607 reviews41 followers
June 24, 2023
Mr. Lababidi is both an idealist and an intellectual. His aphorisms drive that point home. One critic describes him as such: "I find myself pausing everywhere among these wisdoms, wondering why the world stumbles and staggers through such a dark and greedy time when there are people alive with such keen, caring insight. . .If Yahia Samir Lababidi were in charge of a country, I would want to live there." I don't believe I would take it that far. The world we presently live in has outlawed idealists and intellectuals.

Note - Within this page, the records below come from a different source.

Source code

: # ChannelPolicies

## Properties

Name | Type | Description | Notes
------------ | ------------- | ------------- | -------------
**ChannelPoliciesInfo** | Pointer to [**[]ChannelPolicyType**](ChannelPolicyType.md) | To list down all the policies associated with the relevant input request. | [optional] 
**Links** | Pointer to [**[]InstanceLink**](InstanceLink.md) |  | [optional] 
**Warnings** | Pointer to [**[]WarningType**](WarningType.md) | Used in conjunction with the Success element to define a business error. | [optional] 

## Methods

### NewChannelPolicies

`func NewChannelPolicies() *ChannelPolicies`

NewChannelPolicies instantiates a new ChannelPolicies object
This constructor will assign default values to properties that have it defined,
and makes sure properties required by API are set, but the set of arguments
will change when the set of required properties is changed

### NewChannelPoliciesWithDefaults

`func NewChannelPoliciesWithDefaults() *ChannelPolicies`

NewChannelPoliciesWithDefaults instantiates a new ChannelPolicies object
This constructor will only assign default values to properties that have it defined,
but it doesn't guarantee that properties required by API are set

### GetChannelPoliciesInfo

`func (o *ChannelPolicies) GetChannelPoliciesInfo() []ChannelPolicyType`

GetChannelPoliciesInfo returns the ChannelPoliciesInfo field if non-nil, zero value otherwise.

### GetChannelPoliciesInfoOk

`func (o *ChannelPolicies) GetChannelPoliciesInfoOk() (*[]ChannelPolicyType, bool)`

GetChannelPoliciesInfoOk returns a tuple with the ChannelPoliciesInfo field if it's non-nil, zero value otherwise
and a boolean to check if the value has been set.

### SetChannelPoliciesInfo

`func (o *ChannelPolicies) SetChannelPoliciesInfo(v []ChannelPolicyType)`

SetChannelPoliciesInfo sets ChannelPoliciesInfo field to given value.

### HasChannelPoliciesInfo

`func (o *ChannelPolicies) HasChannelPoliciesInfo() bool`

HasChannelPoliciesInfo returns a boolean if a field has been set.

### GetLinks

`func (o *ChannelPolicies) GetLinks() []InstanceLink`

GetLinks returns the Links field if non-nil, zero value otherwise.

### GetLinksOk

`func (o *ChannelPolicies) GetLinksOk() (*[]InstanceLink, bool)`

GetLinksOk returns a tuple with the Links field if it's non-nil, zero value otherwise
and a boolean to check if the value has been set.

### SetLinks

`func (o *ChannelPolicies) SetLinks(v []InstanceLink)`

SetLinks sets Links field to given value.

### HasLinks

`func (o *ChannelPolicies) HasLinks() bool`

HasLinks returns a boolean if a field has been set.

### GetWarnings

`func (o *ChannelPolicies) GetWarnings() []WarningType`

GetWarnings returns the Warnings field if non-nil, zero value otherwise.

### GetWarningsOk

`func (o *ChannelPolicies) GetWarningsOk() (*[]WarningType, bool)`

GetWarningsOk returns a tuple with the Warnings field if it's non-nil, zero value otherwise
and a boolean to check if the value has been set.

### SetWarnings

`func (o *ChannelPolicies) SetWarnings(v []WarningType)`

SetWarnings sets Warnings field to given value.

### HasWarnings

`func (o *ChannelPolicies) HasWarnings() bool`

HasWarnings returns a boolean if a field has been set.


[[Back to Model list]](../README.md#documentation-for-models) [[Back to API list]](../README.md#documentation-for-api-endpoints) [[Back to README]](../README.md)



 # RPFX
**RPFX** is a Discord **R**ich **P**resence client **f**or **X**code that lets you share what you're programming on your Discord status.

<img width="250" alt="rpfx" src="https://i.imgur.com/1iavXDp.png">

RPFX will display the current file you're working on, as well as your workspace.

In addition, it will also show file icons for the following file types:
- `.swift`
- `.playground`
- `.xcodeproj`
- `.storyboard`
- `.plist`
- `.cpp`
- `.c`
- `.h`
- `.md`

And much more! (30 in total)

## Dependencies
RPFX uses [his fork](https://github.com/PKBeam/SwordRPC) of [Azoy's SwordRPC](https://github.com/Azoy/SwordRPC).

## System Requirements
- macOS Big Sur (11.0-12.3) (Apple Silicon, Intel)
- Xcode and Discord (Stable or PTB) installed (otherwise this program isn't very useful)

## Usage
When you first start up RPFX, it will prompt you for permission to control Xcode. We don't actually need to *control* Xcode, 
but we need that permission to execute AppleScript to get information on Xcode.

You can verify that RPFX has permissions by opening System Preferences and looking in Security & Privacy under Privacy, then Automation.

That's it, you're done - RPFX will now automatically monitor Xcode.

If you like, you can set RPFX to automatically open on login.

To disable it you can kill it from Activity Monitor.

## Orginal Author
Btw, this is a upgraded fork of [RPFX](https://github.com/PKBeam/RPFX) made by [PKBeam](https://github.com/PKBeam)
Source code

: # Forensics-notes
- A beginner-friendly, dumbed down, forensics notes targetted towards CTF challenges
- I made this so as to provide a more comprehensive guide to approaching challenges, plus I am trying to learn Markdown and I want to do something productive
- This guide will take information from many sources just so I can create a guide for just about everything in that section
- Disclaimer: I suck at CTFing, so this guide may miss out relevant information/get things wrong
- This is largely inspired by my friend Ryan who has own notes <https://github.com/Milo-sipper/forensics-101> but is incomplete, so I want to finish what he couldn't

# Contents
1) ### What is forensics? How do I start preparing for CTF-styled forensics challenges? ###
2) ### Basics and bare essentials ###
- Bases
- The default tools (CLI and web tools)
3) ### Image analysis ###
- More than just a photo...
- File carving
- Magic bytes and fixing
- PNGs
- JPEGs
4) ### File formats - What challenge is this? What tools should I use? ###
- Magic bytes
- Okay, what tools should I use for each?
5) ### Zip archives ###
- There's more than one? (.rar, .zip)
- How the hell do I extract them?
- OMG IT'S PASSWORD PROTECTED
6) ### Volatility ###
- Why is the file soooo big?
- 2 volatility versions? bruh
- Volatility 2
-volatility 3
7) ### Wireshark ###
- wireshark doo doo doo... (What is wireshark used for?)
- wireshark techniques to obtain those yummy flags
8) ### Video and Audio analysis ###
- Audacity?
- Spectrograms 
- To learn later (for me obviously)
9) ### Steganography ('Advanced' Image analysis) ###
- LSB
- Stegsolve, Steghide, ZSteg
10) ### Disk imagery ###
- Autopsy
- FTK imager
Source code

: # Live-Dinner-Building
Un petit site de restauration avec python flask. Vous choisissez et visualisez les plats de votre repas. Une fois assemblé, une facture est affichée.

No intellectual or idealist leader would engage a nation in a foreign war when that nation is not under direct threat. Nor would said leader allocate billions of dollars abroad to fund such a war. The war in Ukraine with Russia comes to mind. Both Putin and Zelinsky are modern day czars. Poverty, homelessness, crime would, it seems to me, appeal to this intellectual leader first and foremost to combat.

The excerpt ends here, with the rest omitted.